The order to put down the metal detectors and stop checking purses and laptop bags came as a surprise to several Dallas police officers who said they believed it was a lapse in security.

Dallas Deputy Police Chief T.W. Lawrence, head of the Police Department's homeland security and special operations divisions, said the order -- apparently made by the U.S. Secret Service -- was meant to speed up the long lines outside and fill the arena's vacant seats before Obama came on.

Several Dallas police officers said it worried them that the arena was packed with people who got in without even a cursory inspection.

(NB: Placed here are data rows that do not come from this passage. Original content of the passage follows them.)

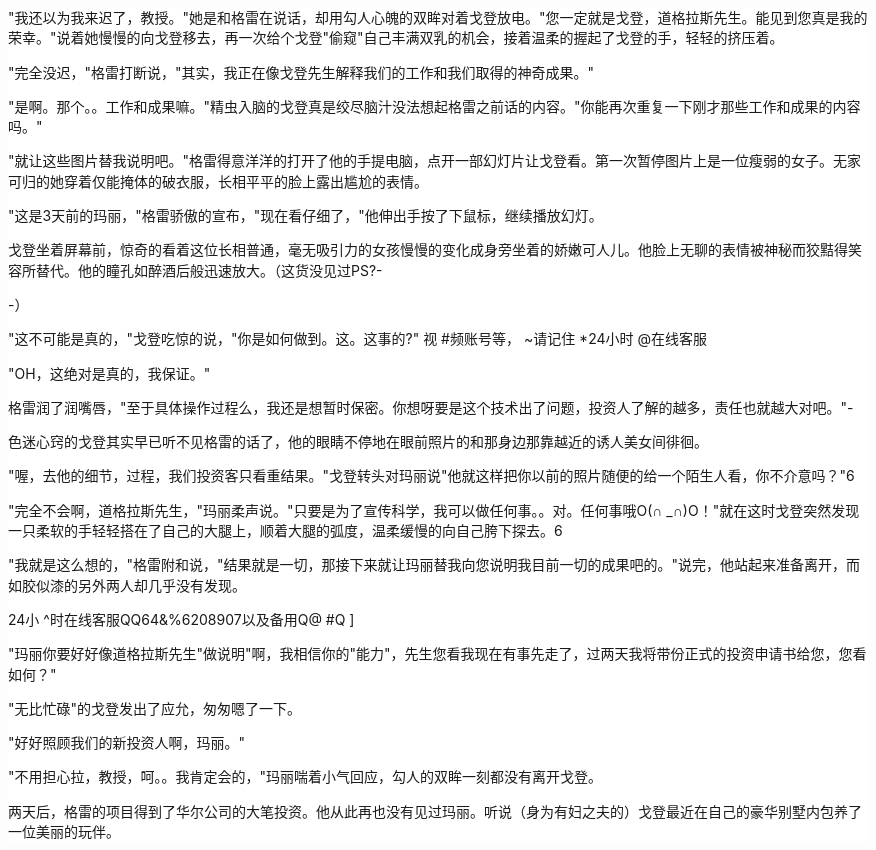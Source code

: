 "我还以为我来迟了，教授。"她是和格雷在说话，却用勾人心魄的双眸对着戈登放电。"您一定就是戈登，道格拉斯先生。能见到您真是我的荣幸。"说着她慢慢的向戈登移去，再一次给个戈登"偷窥"自己丰满双乳的机会，接着温柔的握起了戈登的手，轻轻的挤压着。



"完全没迟，"格雷打断说，"其实，我正在像戈登先生解释我们的工作和我们取得的神奇成果。"



"是啊。那个。。工作和成果嘛。"精虫入脑的戈登真是绞尽脑汁没法想起格雷之前话的内容。"你能再次重复一下刚才那些工作和成果的内容吗。"





"就让这些图片替我说明吧。"格雷得意洋洋的打开了他的手提电脑，点开一部幻灯片让戈登看。第一次暂停图片上是一位瘦弱的女子。无家可归的她穿着仅能掩体的破衣服，长相平平的脸上露出尴尬的表情。



"这是3天前的玛丽，"格雷骄傲的宣布，"现在看仔细了，"他伸出手按了下鼠标，继续播放幻灯。





戈登坐着屏幕前，惊奇的看着这位长相普通，毫无吸引力的女孩慢慢的变化成身旁坐着的娇嫩可人儿。他脸上无聊的表情被神秘而狡黠得笑容所替代。他的瞳孔如醉酒后般迅速放大。（这货没见过PS?-

-）





"这不可能是真的，"戈登吃惊的说，"你是如何做到。这。这事的?" 视 #频账号等， ~请记住 *24小时 @在线客服



 "OH，这绝对是真的，我保证。"

格雷润了润嘴唇，"至于具体操作过程么，我还是想暂时保密。你想呀要是这个技术出了问题，投资人了解的越多，责任也就越大对吧。"-





色迷心窍的戈登其实早已听不见格雷的话了，他的眼睛不停地在眼前照片的和那身边那靠越近的诱人美女间徘徊。



"喔，去他的细节，过程，我们投资客只看重结果。"戈登转头对玛丽说"他就这样把你以前的照片随便的给一个陌生人看，你不介意吗？"6



"完全不会啊，道格拉斯先生，"玛丽柔声说。"只要是为了宣传科学，我可以做任何事。。对。任何事哦O(∩ _∩)O！"就在这时戈登突然发现一只柔软的手轻轻搭在了自己的大腿上，顺着大腿的弧度，温柔缓慢的向自己胯下探去。6





"我就是这么想的，"格雷附和说，"结果就是一切，那接下来就让玛丽替我向您说明我目前一切的成果吧的。"说完，他站起来准备离开，而如胶似漆的另外两人却几乎没有发现。



24小 ^时在线客服QQ64&%6208907以及备用Q@ #Q ]



"玛丽你要好好像道格拉斯先生"做说明"啊，我相信你的"能力"，先生您看我现在有事先走了，过两天我将带份正式的投资申请书给您，您看如何？"



"无比忙碌"的戈登发出了应允，匆匆嗯了一下。



"好好照顾我们的新投资人啊，玛丽。"





"不用担心拉，教授，呵。。我肯定会的，"玛丽喘着小气回应，勾人的双眸一刻都没有离开戈登。



两天后，格雷的项目得到了华尔公司的大笔投资。他从此再也没有见过玛丽。听说（身为有妇之夫的）戈登最近在自己的豪华别墅内包养了一位美丽的玩伴。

They spoke on condition of anonymity because, they said, the order was made by federal officials who were in charge of security at the event.

Elmer

The 60 vote closure rule in the Senate allows Bush to control the government without a legislative check. The minority governs now as the Electoral College handed the minority candidate the election in 2000.

dana hatch

Don't blame the 60-vote cloture rule for Democratic timidity. The Dems control which bills come to the floor and they never fail to bring whatever bill Bush tells them to bring. While Republicans vote as a bloc against all Democratic initiatives, enough Dems always cave in to give the Republicans what they want. It's enough to make you believe Reid and Pelosi are working for the other side.

Ian McGarrett

Umm. US citizen, that quote, "A house divided against itself cannot stand" is actually one of Jesus Christ's, quoted by Lincoln. Had Lincoln taken Christ's words to heart he might have realised that America was indeed divided, socially, economically, and culturally, and have negotiated a reconciliation or an amicable divorce. As it was Lincoln eventually shredded the constitution and plunged the United States into civil war.